• What is required
Repeat exactly the lines from the one containing "types can i use?" through the last line of the records below, both included, and nothing else.

══ Data shown

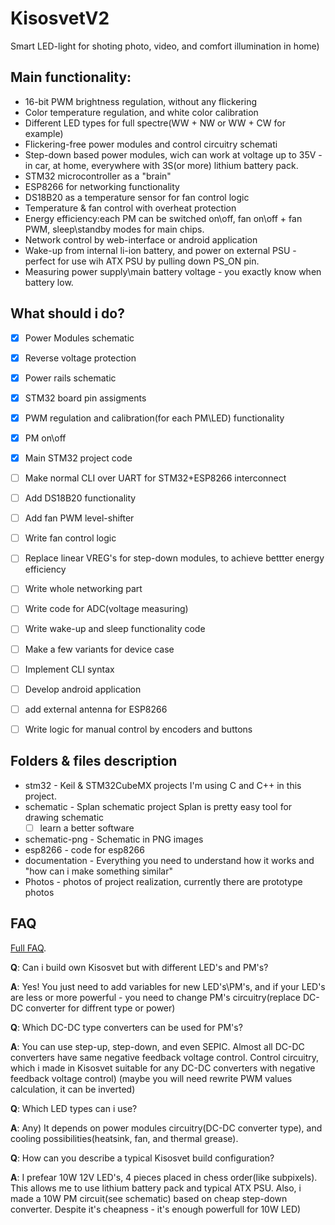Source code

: # KisosvetV2
Smart LED-light for shoting photo, video, and comfort illumination in home)


## Main functionality:

- 16-bit PWM brightness regulation, without any flickering
- Color temperature regulation, and white color calibration
- Different LED types for full spectre(WW + NW or WW + CW for example)
- Flickering-free power modules and control circuitry schemati
- Step-down based power modules, wich can work at voltage up to 35V - in car, at home, everywhere with 3S(or more) lithium battery pack.
- STM32 microcontroller as a "brain"
- ESP8266 for networking functionality
- DS18B20 as a temperature sensor for fan control logic
- Temperature & fan control with overheat protection
- Energy efficiency:each PM can be switched on\off, fan on\off + fan PWM, sleep\standby modes for main chips.
- Network control by web-interface or android application
- Wake-up from internal li-ion battery, and power on external PSU - perfect for use wih ATX PSU by pulling down PS_ON pin.
- Measuring power supply\main battery voltage - you exactly know when battery low.


## What should i do?

- [x] Power Modules schematic 
- [x] Reverse voltage protection
- [x] Power rails schematic
- [x] STM32 board pin assigments
- [x] PWM regulation and calibration(for each PM\LED) functionality
- [x] PM on\off
- [x] Main STM32 project code

- [ ] Make normal CLI over UART for STM32+ESP8266 interconnect
- [ ] Add DS18B20 functionality 
- [ ] Add fan PWM level-shifter
- [ ] Write fan control logic
- [ ] Replace linear VREG's for step-down modules, to achieve bettter energy efficiency
- [ ] Write whole networking part
- [ ] Write code for ADC(voltage measuring)
- [ ] Write wake-up and sleep functionality code
- [ ] Make a few variants for device case
- [ ] Implement CLI syntax
- [ ] Develop android application
- [ ] add external antenna for ESP8266
- [ ] Write logic for manual control by encoders and buttons

## Folders & files description

- stm32 - Keil & STM32CubeMX projects
  I'm using C and C++ in this project.
- schematic - Splan schematic project
  Splan is pretty easy tool for drawing schematic
  * [ ] learn a better software
- schematic-png - Schematic in PNG images
- esp8266 - code for esp8266
- documentation - Everything you need to understand how it works and "how can i make something similar"
- Photos - photos of project realization, currently there are prototype photos

## FAQ

[Full FAQ](https://github.com/alicepergatta/KisosvetV2/wiki/FAQ).

**Q**: Can i build own Kisosvet but with different LED's and PM's?

**A**: Yes! You just need to add variables for new LED's\PM's, and if your LED's are less or more powerful - you need to change PM's circuitry(replace DC-DC converter for diffrent type or power)

**Q**: Which DC-DC type converters can be used for PM's?

**A**:  You can use step-up, step-down, and even SEPIC.
Almost all DC-DC converters have same negative feedback voltage control.
Control circuitry, which i made in Kisosvet suitable for any DC-DC converters with negative feedback voltage control)
(maybe you will need rewrite PWM values calculation, it can be inverted)

**Q**: Which LED types can i use?

**A**: Any) It depends on power modules circuitry(DC-DC converter type), and cooling possibilities(heatsink, fan, and thermal grease).

**Q**: How can you describe a typical Kisosvet build configuration?

**A**: I prefear 10W 12V LED's, 4 pieces placed in chess order(like subpixels). This allows me to use lithium battery pack and typical ATX PSU. Also, i made a 10W PM circuit(see schematic) based on cheap step-down converter.
Despite it's cheapness - it's enough powerfull for 10W LED)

════

• Finished exercise
**Q**: Which LED types can i use?

**A**: Any) It depends on power modules circuitry(DC-DC converter type), and cooling possibilities(heatsink, fan, and thermal grease).

**Q**: How can you describe a typical Kisosvet build configuration?

**A**: I prefear 10W 12V LED's, 4 pieces placed in chess order(like subpixels). This allows me to use lithium battery pack and typical ATX PSU. Also, i made a 10W PM circuit(see schematic) based on cheap step-down converter.
Despite it's cheapness - it's enough powerfull for 10W LED)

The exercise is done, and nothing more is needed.